Geert Wilders está há mais de vinte anos na política e sempre apareceu mais pelos discursos ferinos e a oxigenada cabeleira do que pela performance eleitoral. O que aconteceu que seu Partido da Liberdade, de repente, mais do que dobrou o número de parlamentares, elegendo 37 representantes, o que o torna o mais votado e apto a tentar uma coalizão – nada garantida – para formar o novo governo?
Até ele não sabe responder. “Ainda estou me beliscando”, disse sobre o resultado sem precedentes. Também se beliscando, mas no sentido contrário, deveria estar Mark Rutte, primeiro-ministro durante treze anos cujo estilo “conservador tão discreto que não dá para perceber” levou uma surra das urnas, caindo para o terceiro lugar. Não é uma forma gloriosa de sair da política, como pretende.
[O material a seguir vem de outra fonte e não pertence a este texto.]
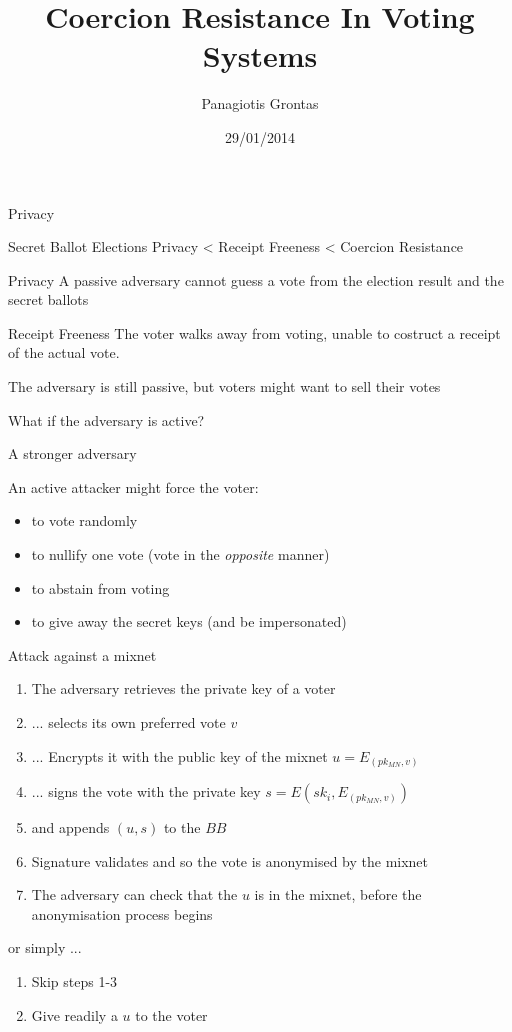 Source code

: \documentclass{beamer}
\title{Coercion Resistance In Voting Systems}
\author{Panagiotis Grontas}
\date{29/01/2014}
\institute{$\mu\Pi\lambda\forall$  - CoReLab Crypto Group}
\begin{document}
\begin{frame}
\titlepage
\end{frame}
 

\begin{frame}[allowframebreaks]{Privacy}

\begin{block}{Secret Ballot Elections}
Privacy < Receipt Freeness < Coercion Resistance
\end{block}

\begin{block}{Privacy}
A passive adversary cannot guess a vote from the election result and the secret ballots
\end{block}

\begin{block}{Receipt Freeness}
The voter walks away from voting, unable to costruct a receipt of the actual vote. 
\end{block}

The adversary is still passive, but voters might want to sell their votes

What if the adversary is active?
\end{frame}

\begin{frame}[allowframebreaks]{A stronger adversary}

An active attacker might force the voter:

\begin{itemize} 
\item to vote randomly
\item to nullify one vote (vote in the \textit{opposite} manner)
\item to abstain from voting
\item to give away the secret keys (and be impersonated)
\end{itemize}


\begin{block}{Attack against a mixnet}
\begin{enumerate} 
\item The adversary retrieves the private key of a voter
\item ... selects its own preferred vote $v$
\item ... Encrypts it with the public key of the mixnet $u = E_(pk_{MN}, v)$
\item ... signs the vote with the private key $s = E(sk_{i}, E_(pk_{MN}, v))$
\item and appends $(u,s)$ to the $BB$
\item Signature validates and so the vote is anonymised by the mixnet
\item The adversary can check that the $u$ is in the mixnet, before the anonymisation process begins
\end{enumerate}
or simply ...
\begin{enumerate}
\item Skip steps 1-3 
\item Give readily a $u$ to the voter
\end{enumerate}
\end{block}

 
\end{frame}
\end{document}
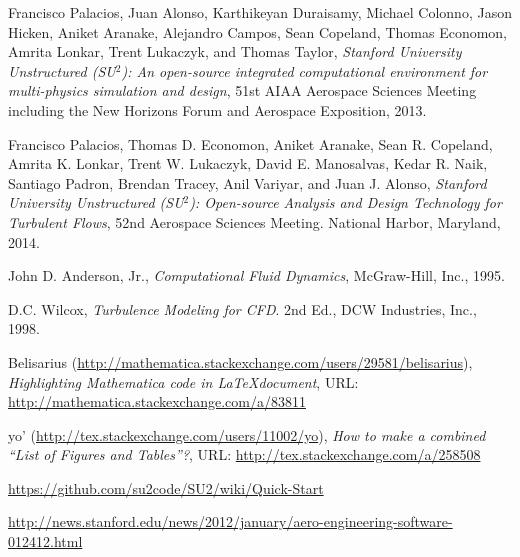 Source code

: \documentclass[10pt, titlepage]{article}
\begin{document}
\begin{thebibliography}{9}

Francisco Palacios, Juan Alonso, Karthikeyan Duraisamy, Michael Colonno, Jason Hicken, Aniket Aranake, Alejandro Campos, Sean Copeland, Thomas Economon, Amrita Lonkar, Trent Lukaczyk, and Thomas Taylor, \emph{Stanford University Unstructured (SU$^2$): An open-source integrated computational environment for multi-physics simulation and design}, 51st AIAA Aerospace Sciences Meeting including the New Horizons Forum and Aerospace Exposition, 2013.

Francisco Palacios, Thomas D. Economon, Aniket Aranake, Sean R. Copeland, Amrita K. Lonkar, Trent W. Lukaczyk, David E. Manosalvas, Kedar R. Naik, Santiago Padron, Brendan Tracey, Anil Variyar, and Juan J. Alonso, \emph{Stanford University Unstructured (SU$^2$): Open-source Analysis and Design Technology for Turbulent Flows}, 52nd Aerospace Sciences Meeting. National Harbor, Maryland, 2014.

John D. Anderson, Jr., \emph{Computational Fluid Dynamics}, McGraw-Hill, Inc., 1995.

D.C. Wilcox, \emph{Turbulence Modeling for CFD}. 2nd Ed., DCW Industries, Inc., 1998.

Belisarius (\url{http://mathematica.stackexchange.com/users/29581/belisarius}), \emph{Highlighting Mathematica code in \LaTeX document}, URL: \url{http://mathematica.stackexchange.com/a/83811}

yo' (\url{http://tex.stackexchange.com/users/11002/yo}), \emph{How to make a combined “List of Figures and Tables”?}, URL: \url{http://tex.stackexchange.com/a/258508}

\url{https://github.com/su2code/SU2/wiki/Quick-Start}

\url{http://news.stanford.edu/news/2012/january/aero-engineering-software-012412.html}

\end{thebibliography}
\end{document}
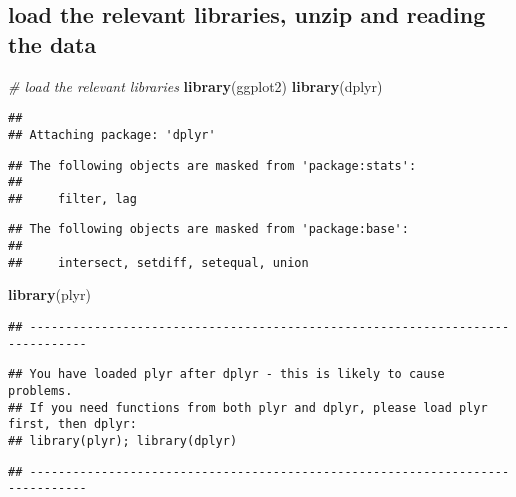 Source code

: \documentclass[
]{article}
\newenvironment{Shaded}{\begin{snugshade}}{\end{snugshade}}
\newcommand{\CommentTok}[1]{\textcolor[rgb]{0.56,0.35,0.01}{\textit{#1}}}
\newcommand{\KeywordTok}[1]{\textcolor[rgb]{0.13,0.29,0.53}{\textbf{#1}}}
\newcommand{\NormalTok}[1]{#1}
\begin{document}
\hypertarget{load-the-relevant-libraries-unzip-and-reading-the-data}{%
\subsection{load the relevant libraries, unzip and reading the
data}\label{load-the-relevant-libraries-unzip-and-reading-the-data}}

\begin{Shaded}
\begin{Highlighting}[]
\CommentTok{# load the relevant libraries}
\KeywordTok{library}\NormalTok{(ggplot2)}
\KeywordTok{library}\NormalTok{(dplyr)}
\end{Highlighting}
\end{Shaded}

\begin{verbatim}
## 
## Attaching package: 'dplyr'
\end{verbatim}

\begin{verbatim}
## The following objects are masked from 'package:stats':
## 
##     filter, lag
\end{verbatim}

\begin{verbatim}
## The following objects are masked from 'package:base':
## 
##     intersect, setdiff, setequal, union
\end{verbatim}

\begin{Shaded}
\begin{Highlighting}[]
\KeywordTok{library}\NormalTok{(plyr)}
\end{Highlighting}
\end{Shaded}

\begin{verbatim}
## ------------------------------------------------------------------------------
\end{verbatim}

\begin{verbatim}
## You have loaded plyr after dplyr - this is likely to cause problems.
## If you need functions from both plyr and dplyr, please load plyr first, then dplyr:
## library(plyr); library(dplyr)
\end{verbatim}

\begin{verbatim}
## ------------------------------------------------------------------------------
\end{verbatim}
\end{document}
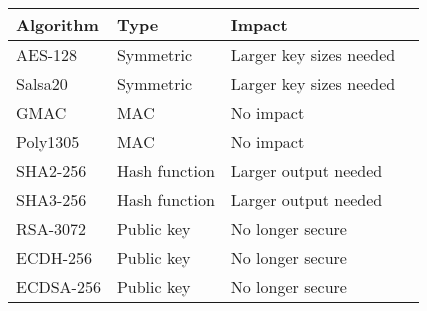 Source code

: \begin{tabular}{|l|l|l|l|}
  \hline
  Algorithm & Type          & Impact                  \\ \hline
  AES-128   & Symmetric     & Larger key sizes needed \\
  Salsa20   & Symmetric     & Larger key sizes needed \\
  GMAC      & MAC           & No impact               \\
  Poly1305  & MAC           & No impact               \\
  SHA2-256  & Hash function & Larger output needed    \\
  SHA3-256  & Hash function & Larger output needed    \\
  RSA-3072  & Public key    & No longer secure        \\
  ECDH-256  & Public key    & No longer secure        \\
  ECDSA-256 & Public key    & No longer secure        \\ \hline
\end{tabular}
Depois da surpresa, correria atrás de explicações. A mais evidente é a mesma de muitos outros países europeus: os civilizados, ricos e tolerantes holandeses – 58 mil dólares de renda per capita – não aguentam mais a imigração em massa. É o mesmo problema de todos os países europeus e pode explodir de maneira inesperada, seja democraticamente, como na eleição na Holanda, seja descontroladamente como aconteceu ontem na Irlanda, com surto de violência e saques depois de correr que um argelino havia esfaqueado três crianças e uma professora em frente a uma escola.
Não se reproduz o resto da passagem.